- **Assigned task**
Extract, in full, the lines below, beginning at the first and ending with the line that contains "<p>在 Windows 系统本地导入". Pictures do not belong in the copy.

- **Data to use**

+ + + + + + +

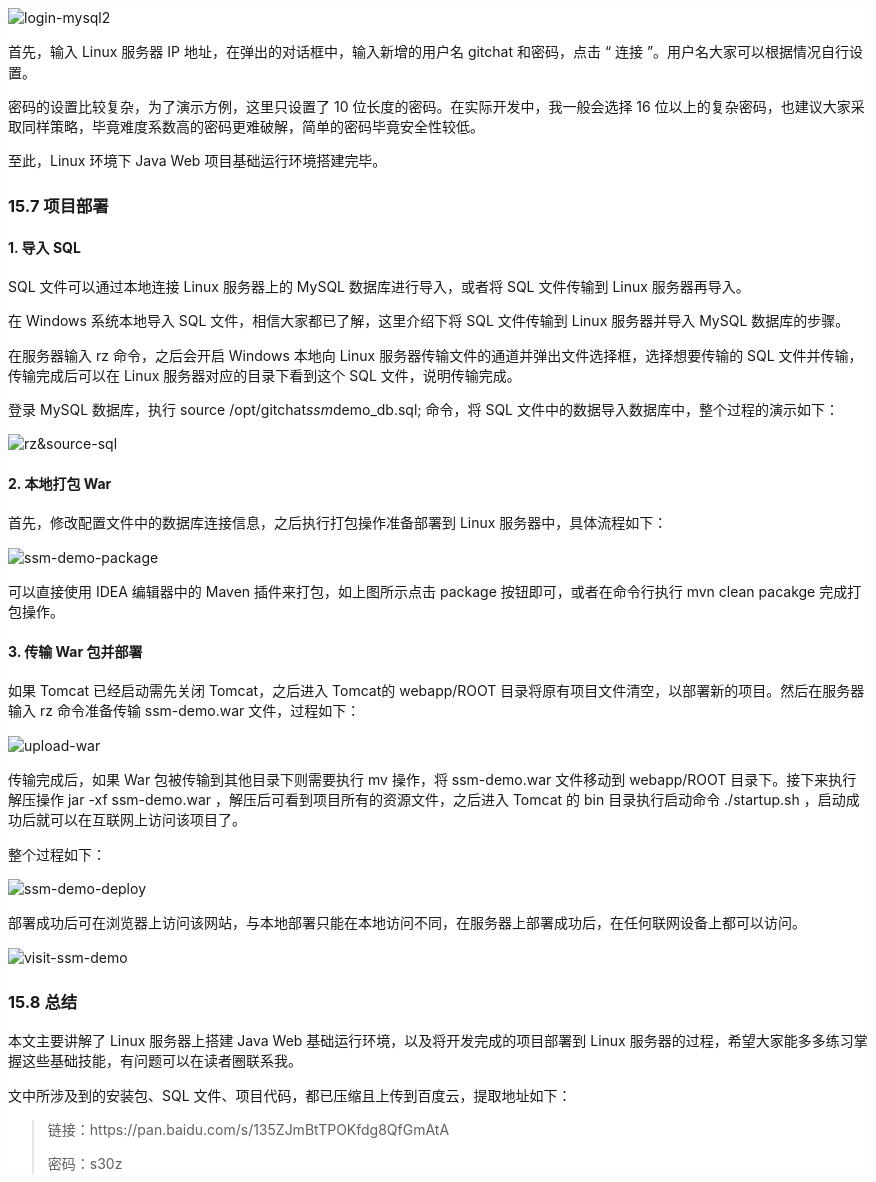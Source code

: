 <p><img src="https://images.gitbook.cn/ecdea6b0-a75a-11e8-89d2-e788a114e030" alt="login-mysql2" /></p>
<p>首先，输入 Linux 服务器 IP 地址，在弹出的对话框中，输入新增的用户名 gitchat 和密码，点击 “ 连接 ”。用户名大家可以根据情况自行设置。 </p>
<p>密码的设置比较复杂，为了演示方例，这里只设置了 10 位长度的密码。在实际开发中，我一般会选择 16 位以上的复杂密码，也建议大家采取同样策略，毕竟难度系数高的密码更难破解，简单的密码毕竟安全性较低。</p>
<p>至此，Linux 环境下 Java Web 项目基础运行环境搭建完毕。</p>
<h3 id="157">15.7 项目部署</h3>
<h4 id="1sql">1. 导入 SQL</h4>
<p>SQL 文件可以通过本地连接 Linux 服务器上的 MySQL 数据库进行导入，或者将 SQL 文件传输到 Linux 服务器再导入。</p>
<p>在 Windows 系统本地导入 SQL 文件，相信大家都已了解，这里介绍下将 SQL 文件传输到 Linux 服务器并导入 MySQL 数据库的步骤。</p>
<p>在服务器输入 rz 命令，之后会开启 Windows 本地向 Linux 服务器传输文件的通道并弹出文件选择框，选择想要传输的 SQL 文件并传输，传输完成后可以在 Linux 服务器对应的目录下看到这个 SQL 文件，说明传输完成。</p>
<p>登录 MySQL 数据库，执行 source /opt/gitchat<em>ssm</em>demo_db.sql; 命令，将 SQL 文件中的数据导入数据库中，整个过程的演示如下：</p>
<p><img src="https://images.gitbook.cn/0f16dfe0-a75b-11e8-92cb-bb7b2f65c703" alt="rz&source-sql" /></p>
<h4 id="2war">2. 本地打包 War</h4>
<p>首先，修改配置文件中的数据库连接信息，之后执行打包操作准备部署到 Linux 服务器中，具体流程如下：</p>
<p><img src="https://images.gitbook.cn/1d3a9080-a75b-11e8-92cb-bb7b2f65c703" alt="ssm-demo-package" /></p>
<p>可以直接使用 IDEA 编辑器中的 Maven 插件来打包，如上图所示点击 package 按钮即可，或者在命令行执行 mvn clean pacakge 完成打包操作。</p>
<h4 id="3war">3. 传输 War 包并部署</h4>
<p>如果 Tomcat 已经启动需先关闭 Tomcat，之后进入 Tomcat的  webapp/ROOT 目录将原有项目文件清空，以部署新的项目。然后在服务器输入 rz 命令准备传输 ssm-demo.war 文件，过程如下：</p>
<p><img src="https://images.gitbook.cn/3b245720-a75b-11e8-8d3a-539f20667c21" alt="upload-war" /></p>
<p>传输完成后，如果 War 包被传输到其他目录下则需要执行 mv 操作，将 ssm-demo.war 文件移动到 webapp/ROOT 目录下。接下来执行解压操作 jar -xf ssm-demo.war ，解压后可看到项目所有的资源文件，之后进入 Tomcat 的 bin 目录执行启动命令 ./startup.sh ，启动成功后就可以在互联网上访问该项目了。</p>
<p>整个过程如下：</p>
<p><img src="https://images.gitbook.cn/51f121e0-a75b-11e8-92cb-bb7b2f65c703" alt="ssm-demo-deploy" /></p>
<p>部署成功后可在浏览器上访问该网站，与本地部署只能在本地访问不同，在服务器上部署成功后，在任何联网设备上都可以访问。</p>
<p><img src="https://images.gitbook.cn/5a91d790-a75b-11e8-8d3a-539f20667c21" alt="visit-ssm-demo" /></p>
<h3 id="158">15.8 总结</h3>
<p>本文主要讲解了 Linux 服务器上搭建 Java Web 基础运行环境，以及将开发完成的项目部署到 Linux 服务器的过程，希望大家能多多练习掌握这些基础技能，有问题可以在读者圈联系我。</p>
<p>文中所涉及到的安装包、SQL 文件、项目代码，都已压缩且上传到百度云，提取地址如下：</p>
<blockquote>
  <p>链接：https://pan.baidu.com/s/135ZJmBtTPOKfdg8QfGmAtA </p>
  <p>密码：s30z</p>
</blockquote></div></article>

+ + + + + + +

- **Your response**
Source code

: <p><img src="https://images.gitbook.cn/ecdea6b0-a75a-11e8-89d2-e788a114e030" alt="login-mysql2" /></p>
<p>首先，输入 Linux 服务器 IP 地址，在弹出的对话框中，输入新增的用户名 gitchat 和密码，点击 “ 连接 ”。用户名大家可以根据情况自行设置。 </p>
<p>密码的设置比较复杂，为了演示方例，这里只设置了 10 位长度的密码。在实际开发中，我一般会选择 16 位以上的复杂密码，也建议大家采取同样策略，毕竟难度系数高的密码更难破解，简单的密码毕竟安全性较低。</p>
<p>至此，Linux 环境下 Java Web 项目基础运行环境搭建完毕。</p>
<h3 id="157">15.7 项目部署</h3>
<h4 id="1sql">1. 导入 SQL</h4>
<p>SQL 文件可以通过本地连接 Linux 服务器上的 MySQL 数据库进行导入，或者将 SQL 文件传输到 Linux 服务器再导入。</p>
<p>在 Windows 系统本地导入 SQL 文件，相信大家都已了解，这里介绍下将 SQL 文件传输到 Linux 服务器并导入 MySQL 数据库的步骤。</p>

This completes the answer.